Issues #3–6 were not completed, although Gerber's synopsis for the unpublished issues was later leaked onto the Internet,.

== Plot ==
Void Indigo begins in a prehistoric era, where four ancient sorcerers seek to escape aging and death through rituals that manipulate reincarnation and the metaphysical realm known as the "Void Indigo," through which souls pass between lives. Their actions corrupt the natural balance between life, death, and rebirth, while the warrior Ath’Agaar and his lover Ren become victims of the sorcerers' pursuit of power.

Thousands of years later, Ath’Agaar has been reincarnated as Jhagur, an alien starship captain who once also lived on Earth as a human. Drawn back to Earth by unresolved events connected to the sorcerers, Jhagur crash-lands in the American Southwest and becomes involved with Amanda Tower, her daughter Cosima, and a group connected to the mysterious mystic Taro and the cult of the demigod Kaok.
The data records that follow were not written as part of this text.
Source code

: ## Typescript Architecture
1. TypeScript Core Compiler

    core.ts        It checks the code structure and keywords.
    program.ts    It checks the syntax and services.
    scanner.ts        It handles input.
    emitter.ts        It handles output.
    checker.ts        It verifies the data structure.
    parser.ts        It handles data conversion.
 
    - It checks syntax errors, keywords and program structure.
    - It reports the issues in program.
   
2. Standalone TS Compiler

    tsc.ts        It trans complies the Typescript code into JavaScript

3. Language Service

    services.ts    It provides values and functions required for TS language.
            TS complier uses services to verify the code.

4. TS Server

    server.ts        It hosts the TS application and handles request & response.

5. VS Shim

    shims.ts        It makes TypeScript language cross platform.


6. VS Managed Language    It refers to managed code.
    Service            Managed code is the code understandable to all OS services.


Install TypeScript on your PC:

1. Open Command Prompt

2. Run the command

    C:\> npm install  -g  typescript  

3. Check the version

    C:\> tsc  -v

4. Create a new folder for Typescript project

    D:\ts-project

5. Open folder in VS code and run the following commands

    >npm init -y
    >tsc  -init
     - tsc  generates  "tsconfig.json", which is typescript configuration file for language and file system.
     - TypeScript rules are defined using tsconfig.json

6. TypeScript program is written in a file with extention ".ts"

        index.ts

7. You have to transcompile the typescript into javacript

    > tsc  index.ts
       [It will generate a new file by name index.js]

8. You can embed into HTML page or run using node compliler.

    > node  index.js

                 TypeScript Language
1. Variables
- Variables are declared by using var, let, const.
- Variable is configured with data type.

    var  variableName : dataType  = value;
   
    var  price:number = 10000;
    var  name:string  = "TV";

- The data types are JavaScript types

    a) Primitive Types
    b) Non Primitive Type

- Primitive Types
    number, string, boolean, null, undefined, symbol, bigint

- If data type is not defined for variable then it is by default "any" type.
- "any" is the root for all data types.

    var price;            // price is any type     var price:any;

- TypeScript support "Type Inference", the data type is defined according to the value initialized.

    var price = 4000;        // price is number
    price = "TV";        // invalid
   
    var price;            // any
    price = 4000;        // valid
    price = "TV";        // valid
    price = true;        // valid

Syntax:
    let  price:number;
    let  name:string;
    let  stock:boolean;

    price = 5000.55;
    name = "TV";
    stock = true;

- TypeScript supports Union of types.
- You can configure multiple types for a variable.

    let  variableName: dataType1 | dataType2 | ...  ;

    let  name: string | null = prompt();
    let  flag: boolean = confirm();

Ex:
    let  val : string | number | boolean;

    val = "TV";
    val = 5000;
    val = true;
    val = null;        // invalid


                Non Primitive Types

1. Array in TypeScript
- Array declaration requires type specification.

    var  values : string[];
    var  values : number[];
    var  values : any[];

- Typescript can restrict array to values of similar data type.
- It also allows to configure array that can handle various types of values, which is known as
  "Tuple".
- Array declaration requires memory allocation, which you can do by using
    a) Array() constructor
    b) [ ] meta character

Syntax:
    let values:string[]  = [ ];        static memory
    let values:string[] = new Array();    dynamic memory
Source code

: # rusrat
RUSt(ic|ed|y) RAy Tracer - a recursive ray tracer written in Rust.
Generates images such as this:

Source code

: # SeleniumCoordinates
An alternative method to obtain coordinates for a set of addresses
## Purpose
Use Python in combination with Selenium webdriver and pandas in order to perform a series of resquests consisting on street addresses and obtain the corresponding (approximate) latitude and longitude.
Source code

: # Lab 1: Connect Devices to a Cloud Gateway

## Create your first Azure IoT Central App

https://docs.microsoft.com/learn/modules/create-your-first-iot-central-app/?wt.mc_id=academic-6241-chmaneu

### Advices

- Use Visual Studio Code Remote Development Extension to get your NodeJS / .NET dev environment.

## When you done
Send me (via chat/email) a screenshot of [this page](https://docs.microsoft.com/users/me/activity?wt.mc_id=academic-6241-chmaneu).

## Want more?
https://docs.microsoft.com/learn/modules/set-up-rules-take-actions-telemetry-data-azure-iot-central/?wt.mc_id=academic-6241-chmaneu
As Jhagur investigates the surviving sorcerers and recovers memories of his previous incarnations, the story reveals that the disturbances in the Void Indigo threaten both Earth and the spiritual cycle itself. The published story ends with the re-emergence of Kaok's influence and the beginning of a larger supernatural conflict.
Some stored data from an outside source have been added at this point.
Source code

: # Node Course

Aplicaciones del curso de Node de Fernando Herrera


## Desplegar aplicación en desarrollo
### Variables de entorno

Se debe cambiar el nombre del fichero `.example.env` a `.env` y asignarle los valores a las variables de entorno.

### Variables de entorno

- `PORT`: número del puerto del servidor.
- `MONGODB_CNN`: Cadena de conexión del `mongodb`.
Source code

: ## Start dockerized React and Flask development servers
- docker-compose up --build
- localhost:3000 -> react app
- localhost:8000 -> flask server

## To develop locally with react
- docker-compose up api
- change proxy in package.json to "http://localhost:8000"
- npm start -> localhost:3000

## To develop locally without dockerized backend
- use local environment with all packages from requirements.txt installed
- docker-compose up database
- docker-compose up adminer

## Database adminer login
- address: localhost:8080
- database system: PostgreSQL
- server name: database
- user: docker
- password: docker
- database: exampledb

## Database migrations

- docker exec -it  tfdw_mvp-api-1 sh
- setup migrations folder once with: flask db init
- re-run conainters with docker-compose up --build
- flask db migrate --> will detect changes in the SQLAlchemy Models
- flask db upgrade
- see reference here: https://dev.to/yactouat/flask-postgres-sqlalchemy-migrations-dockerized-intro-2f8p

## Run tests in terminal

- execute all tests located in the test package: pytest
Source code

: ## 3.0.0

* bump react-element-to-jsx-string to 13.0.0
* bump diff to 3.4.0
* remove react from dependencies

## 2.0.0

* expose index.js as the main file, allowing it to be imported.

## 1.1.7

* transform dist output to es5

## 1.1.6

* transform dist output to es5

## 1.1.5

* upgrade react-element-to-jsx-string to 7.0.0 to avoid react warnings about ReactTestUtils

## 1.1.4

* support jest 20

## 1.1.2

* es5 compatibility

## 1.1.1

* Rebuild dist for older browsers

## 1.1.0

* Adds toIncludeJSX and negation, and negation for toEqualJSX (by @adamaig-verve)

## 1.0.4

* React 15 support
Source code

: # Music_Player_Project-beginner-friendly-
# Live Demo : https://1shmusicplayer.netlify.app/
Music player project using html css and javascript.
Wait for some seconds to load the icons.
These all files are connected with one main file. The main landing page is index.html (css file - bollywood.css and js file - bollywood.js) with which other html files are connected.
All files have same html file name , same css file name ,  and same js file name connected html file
=== Unpublished continuation ===
The unpublished storyline would have expanded the mythology of the Void Indigo and introduced Jhagur's evolving mystical abilities, including the "Ninth Sight," which allowed him to perceive other dimensions and his past incarnations.
The continuation involved the return of the ancient "Dark Lords," psychic links among Jhagur, Amanda Tower, and Linette, and an apocalyptic struggle against the demigod Kaok in both the physical world and the "Beyond-World." The synopsis culminates with Jhagur defeating Kaok in the Void Indigo itself with the aid of his past incarnations.

== Reception ==
Critical reaction to Void Indigo and its graphic depiction of violence was harsh: in his Comics Buyer's Guide column, "The Law is a Ass", Bob Ingersoll criticized the graphic novel's "unrelentingly depressing" tone and its depiction of humanity as "debased and depraved and criminal without even one redeeming or marginally good characteristic;" he called the comic itself a "crime against humanity". In revisiting his columns a decade later, Ingersoll edited his criticism to take out "very inappropriate" assumptions about Gerber, although he still found Void Indigo to be "pustulate".

Similarly, in his review for Amazing Heroes, R. A. Jones called Void Indigo "...unquestionably one of the most vividly violent books of the year," while also criticizing Mayerik’s artwork and coloring as "pale and watered down."
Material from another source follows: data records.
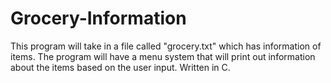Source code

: # Grocery-Information
This program will take in a file called "grocery.txt" which has information of items. The program will have a menu system that will print out information about the items based on the user input. Written in C.
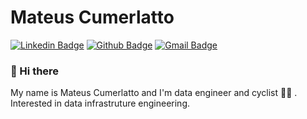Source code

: # Mateus Cumerlatto

[![Linkedin Badge](https://img.shields.io/badge/-LinkedIn-blue?style=flat-square&logo=Linkedin&logoColor=white&link=https://www.linkedin.com/in/rebeccamanzi/)](https://www.linkedin.com/in/mateuscumerlatto/)
[![Github Badge](https://img.shields.io/badge/-Github-000?style=flat-square&logo=Github&logoColor=white&link=https://github.com/lucasgdb)](https://github.com/mateuscumerlatto)
[![Gmail Badge](https://img.shields.io/badge/-Gmail-c14438?style=flat-square&logo=Gmail&logoColor=white&link=mailto:rebeccamanzi@gmail.com)](mailto:mateuscumerlatto@gmail.com)

### 👋 Hi there

My name is Mateus Cumerlatto and I'm data engineer and cyclist :biking_man: . Interested in data infrastruture engineering.
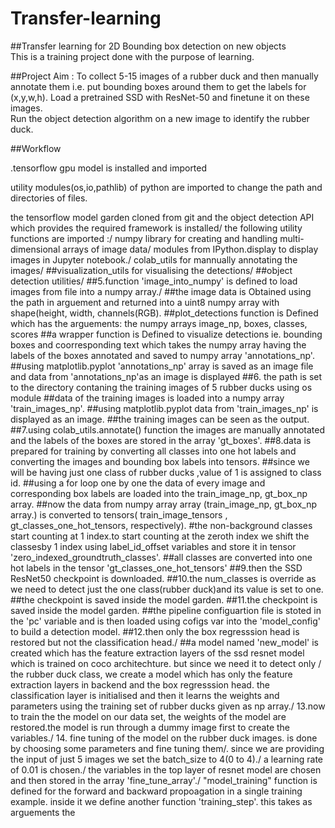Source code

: # Transfer-learning

##Transfer learning for 2D Bounding box detection on new objects	
This is a training project done with the purpose of learning.

##Project Aim :
To collect 5-15 images of a rubber duck and then manually annotate them i.e. put bounding boxes around them to get the labels for (x,y,w,h).
Load a pretrained SSD with ResNet-50 and finetune it on these images.  	
Run the object detection algorithm on a new image to identify the rubber duck.

##Workflow

.tensorflow gpu model is installed and imported

utility modules(os,io,pathlib) of python are imported to change the path and directories of files.

the tensorflow model garden cloned from git and  the object detection API which provides the required framework is installed/
the following utility functions are imported :/
numpy  library for creating and handling multi-dimensional arrays of image data/
modules from IPython.display to display images in Jupyter notebook./
colab_utils for mannually annotating the images/
##visualization_utils for visualising the detections/
##object detection utilities/ 
##5.function 'image_into_numpy' is defined to load images from file into a numpy array./
##the image data is Obtained using the path in arguement and returned into a uint8 numpy array with shape(height, width, channels(RGB).
##plot_detections function is Defined which has the arguements: the numpy arrays image_np, boxes, classes,   scores
##a wrapper function is Defined  to visualize detections ie. bounding boxes and coorresponding text which takes the numpy array having the labels of the boxes annotated and saved  to numpy array 'annotations_np'.
##using matplotlib.pyplot 'annotations_np' array is saved as an image file and data from 'annotations_np'as an image is displayed 
##6. the path is set to the directory contaning the training images of 5 rubber ducks using os module
##data of the training images is loaded into a numpy array 'train_images_np'.
##using matplotlib.pyplot data  from 'train_images_np' is displayed as an image.
##the training images can be seen as the output.
##7.using colab_utils.annotate() function the images are manually annotated and the labels of the boxes are stored in the array 'gt_boxes'.
##8.data is prepared  for training by converting all classes into one hot labels and converting the images and bounding box labels into tensors.
##since we will be having just one class of rubber ducks ,value of 1 is assigned to class id.
##using a for loop one by one the data of every image and corresponding box labels are loaded into the train_image_np, gt_box_np array.
##now the data from numpy array array (train_image_np, gt_box_np array.) is converted to tensors( train_image_tensors , gt_classes_one_hot_tensors, respectively).
#the non-background classes start counting at 1 index.to start counting at the zeroth index we shift the classesby 1 index using label_id_offset variables and store it in tensor 'zero_indexed_groundtruth_classes'.
##all classes  are converted into one hot labels in the tensor 'gt_classes_one_hot_tensors'
##9.then the SSD ResNet50 checkpoint is downloaded.
##10.the num_classes is override as we need to detect just the one class(rubber duck)and its value is set to one.
##the checkpoint is saved inside the model garden.
##11.the checkpoint is saved inside the model garden.
##the pipeline configuartion file is stoted in  the 'pc' variable and is then loaded using cofigs var into the 'model_config' to build a detection model.
##12.then only the box regresssion head is restored but not the classification head./
##a model named 'new_model' is created which has the feature extraction layers of the ssd resnet model which is trained on coco architechture. but since we need it to detect only /
the rubber duck class, we create a model which has only the feature extraction layers in backend and the box regresssion head. the classification layer is initialised and then it learns the weights and parameters using the training set of rubber ducks given as np array./
13.now to train the the model on our data set, the weights of the model are restored.the model is run through a dummy image first to create the variables./
14. fine tuning of the model on the rubber duck images. is done by choosing some parameters and fine tuning them/.
since we are providing the input of just 5 images we set the batch_size to 4(0 to 4)./
a learning rate of 0.01 is chosen./
the variables in the top layer of resnet model are chosen and then stored in the array 'fine_tune_array'./
"model_training" function is defined for the forward and backward propoagation in a single training example. inside it we define another function 'training_step'. this takes as arguements the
Writing in The Comics Journal, Carter Scholz wrote that "a lot of page space is given to details of torture and death," while arguing that Gerber was attempting "a kind of story inimical to comics."

R. Fiore's Comics Journal review of the first of the limited series was no more positive:

There's screwy and then there's screwy. "Humans... cannot bear to face the darkness in their nature" in these nasty old latter days (according to the introduction), but if Steve Gerber has his way you’ll get your minimum daily requirement and then some. Three bloody killings in this issue and it feels like more. Gerber's been on this
graphic violence kick for a good five years now, and he still hasn’t figured out that the true darkness is inside the human heart and not in the act of cutting it out.

A retrospective review of the graphic novel in The Slings & Arrows Graphic Novel Guide was more measured in its appraisal of the comic's violence: "While this still merits an adult rating, time has passed and it's no longer as shocking, primarily as it's no longer the isolated example." The rest of the review, however, was mixed at best, characterizing the tone of the book as more "early Heavy Metal" than Marvel, while citing Gerber's "lack of focus" and Mayerik as being a "limited storyteller."